Tough economic times have placed many people in situations where living expenses are higher than income, especially for those who find themselves unemployed or underemployed. Here in Las Vegas the drop in the real estate market values placed many homeowners in a situation with a mortgage debt higher than their homes would bring should they find a buyer. Most people don’t know how to make a short sale because they weren’t expecting ever to be in this predicament. In many cases, foreclosure may seem to be their only option, but it is unwise for them to assume that until they know all the facts.
What Are Short Sale Benefits
Even though a short sale does not look great on your credit score, it is still better than a foreclosure. While both stay on your credit record for 7 years, the short sale may be shown as “sold for less than market value,” which will cause a drop in points but not as drastically as the foreclosure. Some other factors that make the short sale better are:
- You don’t have the stigma of foreclosure on your record, which has a direct bearing on your ability to borrow in the future.
- The bank does not have control of the sale of your home; you do.
- The sale of your home will be no different than if you were selling for a profit.
- A short sale does not require you to be behind on payments.
Purchasing a Home After a Short Sale
Obviously, you probably have some plan to own a home again when you are involved with a short sale. Depending on your payment history and whether the bank requires you to pay any costs that are not covered by the sale, you may be able to get financing for the purchase of a home immediately after your current home is sold.
Generally if the lender agrees to the short sale, the homeowner is not asked to pay any remaining funds on the mortgage. If there is a substantial difference in the amount that remains due on the mortgage and what the sale amount of the property is, the short sale may not be an option. Still, it is best to know that for certain.
If you are in arrears with payments, getting financing for another less expensive home may not be an option for two to three years. Even if your payments are current at the time of a short sale, it can still be difficult to find financing for another home.
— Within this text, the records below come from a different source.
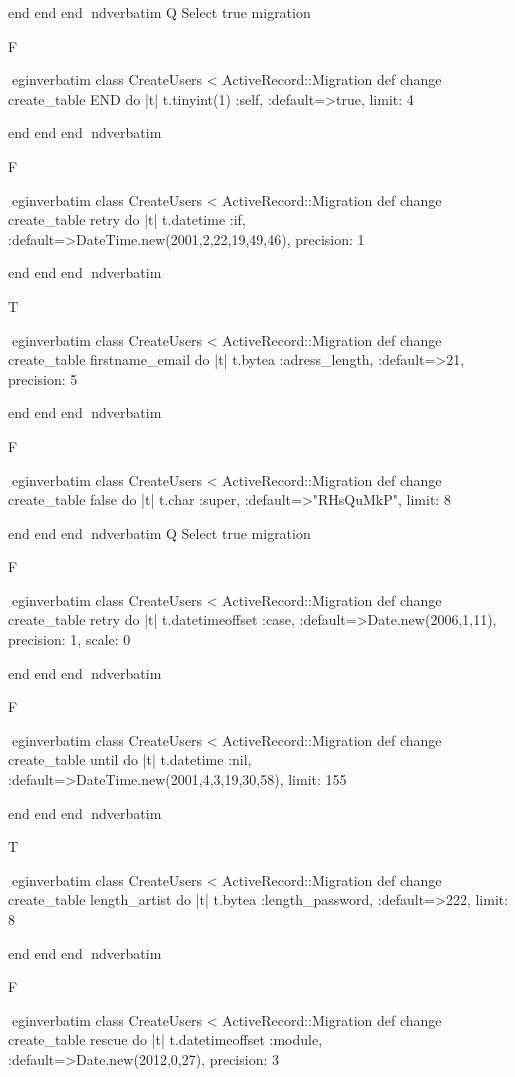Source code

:     end 
  end 
end
nd{verbatim}
Q
 Select true migration

F

egin{verbatim}
 class CreateUsers < ActiveRecord::Migration 
  def change 
    create_table END do |t| 
      t.tinyint(1) :self, :default=>true, limit: 4
    
    end 
  end 
end
nd{verbatim}

F

egin{verbatim}
 class CreateUsers < ActiveRecord::Migration 
  def change 
    create_table retry do |t| 
      t.datetime :if, :default=>DateTime.new(2001,2,22,19,49,46), precision: 1
    
    end 
  end 
end
nd{verbatim}

T

egin{verbatim}
 class CreateUsers < ActiveRecord::Migration 
  def change 
    create_table firstname_email do |t| 
      t.bytea :adress_length, :default=>21, precision: 5
    
    end 
  end 
end
nd{verbatim}

F

egin{verbatim}
 class CreateUsers < ActiveRecord::Migration 
  def change 
    create_table false do |t| 
      t.char :super, :default=>"RHsQuMkP", limit: 8
    
    end 
  end 
end
nd{verbatim}
Q
 Select true migration

F

egin{verbatim}
 class CreateUsers < ActiveRecord::Migration 
  def change 
    create_table retry do |t| 
      t.datetimeoffset :case, :default=>Date.new(2006,1,11), precision: 1, scale: 0
    
    end 
  end 
end
nd{verbatim}

F

egin{verbatim}
 class CreateUsers < ActiveRecord::Migration 
  def change 
    create_table until do |t| 
      t.datetime :nil, :default=>DateTime.new(2001,4,3,19,30,58), limit: 155
    
    end 
  end 
end
nd{verbatim}

T

egin{verbatim}
 class CreateUsers < ActiveRecord::Migration 
  def change 
    create_table length_artist do |t| 
      t.bytea :length_password, :default=>222, limit: 8
    
    end 
  end 
end
nd{verbatim}

F

egin{verbatim}
 class CreateUsers < ActiveRecord::Migration 
  def change 
    create_table rescue do |t| 
      t.datetimeoffset :module, :default=>Date.new(2012,0,27), precision: 3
A new FHA home loan might require you to move at least 600 miles away from your last address. Whatever the case with a short sale, your chances of securing a loan are much better than if you go through foreclosure, which will keep you from getting a loan for 7 years. In any event, you owe it to yourself to speak with a real estate agent to find out what your best option might be. A Las Vegas short sale is generally better than the foreclosure alternative.